Introduction
DNA markers from the nuclear and
plastid genomes have been widely applied for phylogenetic, evolutionary,
and ecological studies in the last few decades (Palmer et al., 1985;
Palmer & Thompson, 1982; Palmer & Zamir, 1982). Researchers have
identified numerous single-to-low-copy nuclear genes (Li et al., 2008;
Li et al., 2017; Small et al., 2004; Wu et al., 2006) to estimate the
phylogeny for seed plants from transcriptomic and genomic data. Building
phylogenetic frameworks from different types of next-generation
sequencing (NGS) data and large-scale molecular markers is becoming
commonplace and fundamental for other applied biological studies (Wang
et al., 2020; Wen et al., 2020). Molecular markers can be obtained from
a variety of sequencing resources, including RNA-seq (Wang et al.,
2009), Hyb-Seq (Weitemier et al., 2014), and shallow whole-genome
sequencing (genome skimming) (Straub et al., 2012).
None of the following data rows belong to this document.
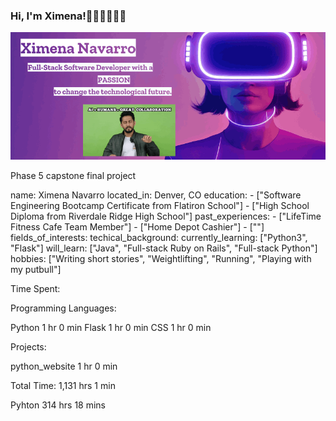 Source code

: ### Hi, I'm Ximena!👋🏻🌸👩🏼‍💻

![Alt text](template%20(2).gif)
<!--
**ximenanavarro06/ximenanavarro06** is a ✨ _special_ ✨ repository because its `README.md` (this file) appears on your GitHub profile.

Here are some ideas to get you started:

- 🔭 I’m currently working on ...
- 🌱 I’m currently learning ...
- 👯 I’m looking to collaborate on ...
- 🤔 I’m looking for help with ...
- 💬 Ask me about ...
- 📫 How to reach me: ...
- 😄 Pronouns: ...
- ⚡ Fun fact: ...
-->



Phase 5 capstone final project

name: Ximena Navarro
located_in: Denver, CO
education:
    - ["Software Engineering Bootcamp Certificate from Flatiron School"]
    - ["High School Diploma from Riverdale Ridge High School"]
past_experiences:
    - ["LifeTime Fitness Cafe Team Member"]
    - ["Home Depot Cashier"]
    - [""]
fields_of_interests:
techical_background:
currently_learning: ["Python3", "Flask"]
will_learn: ["Java", "Full-stack Ruby on Rails", "Full-stack Python"]
hobbies: ["Writing short stories", "Weightlifting", "Running", "Playing with my putbull"]

Time Spent:

Programming Languages:

Python              1 hr 0 min
Flask               1 hr 0 min
CSS                 1 hr 0 min

Projects:

python_website      1 hr 0 min


Total Time: 1,131 hrs 1 min

Pyhton              314 hrs 18 mins


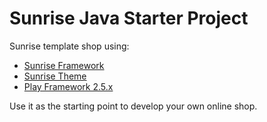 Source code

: # Sunrise Java Starter Project
Sunrise template shop using:
- [Sunrise Framework](https://github.com/commercetools/commercetools-sunrise-java)
- [Sunrise Theme](https://github.com/commercetools/commercetools-sunrise-theme)
- [Play Framework 2.5.x](https://www.playframework.com/documentation/2.5.x/Home)

Use it as the starting point to develop your own online shop.
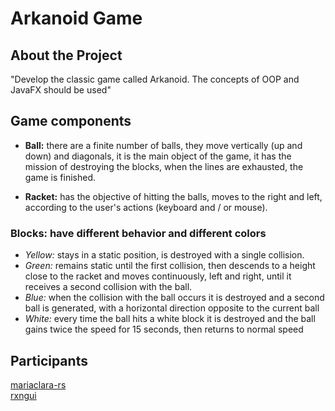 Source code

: # Arkanoid Game

## About the Project
"Develop the classic game called Arkanoid. The concepts of OOP and JavaFX should be used"

## Game components

- <strong>Ball:</strong> there are a finite number of balls, they move vertically (up and down) and diagonals, it is the main object of the game, it has the mission of destroying the blocks, when the lines are exhausted, the game is finished.

- <strong>Racket:</strong> has the objective of hitting the balls, moves to the right and left, according to the user's actions (keyboard and / or mouse).

### Blocks: have different behavior and different colors
- *Yellow:* stays in a static position, is destroyed with a single collision. <br>
- *Green:* remains static until the first collision, then descends to a height close to the racket and moves continuously, left and right, until it receives a second collision with the ball. <br>
- *Blue:* when the collision with the ball occurs it is destroyed and a second ball is generated, with a horizontal direction opposite to the current ball <br>
- *White:* every time the ball hits a white block it is destroyed and the ball gains twice the speed for 15 seconds, then returns to normal speed <br>

## Participants
[mariaclara-rs](https://github.com/mariaclara-rs)
<br>
[rxngui](https://github.com/rxngui)
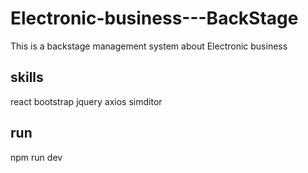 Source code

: # Electronic-business---BackStage
This is a backstage management system about Electronic business
## skills
react bootstrap jquery axios simditor
## run 

  npm run dev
For example,
Allen et al. (2017) obtained
single-copy orthologs from whole genome sequencing.
Zhang et al. (2019) extracted
single-copy orthologs and ultra conserved elements from genome skimming.
Further, Liu et al. (2021)
captured single-copy nuclear genes, organellar genomes, and nuclear
ribosomal DNA from deep genome skimming data. aTRAM (Allen et al., 2015,
2018) exploits a BLAST-based iterative search-and-assemble approach to
extract specific genes from NGS data (Allen et al., 2017). HybPiper
(Johnson et al., 2016) and HybPhyloMaker (Fér & Schmickl, 2018) can
filter reads by mapping to the reference using BWA/bowtie2 and
subsequently assemble those reads into contigs. We have also designed
software for mining NGS data in the past, our previous tool, Easy353
(Zhang et al., 2022), enables researchers to mine Angiosperms353
(Johnson et al., 2019) genes from transcriptome and enriched genome
based on the reference-guided de Bruijn graph. However, the
aforementioned workflows and tools still present the following
challenges for retrieving phylogenetic
markers: (1) Some markers have
lower/higher coverage than others, leading to unever read coverage; (2)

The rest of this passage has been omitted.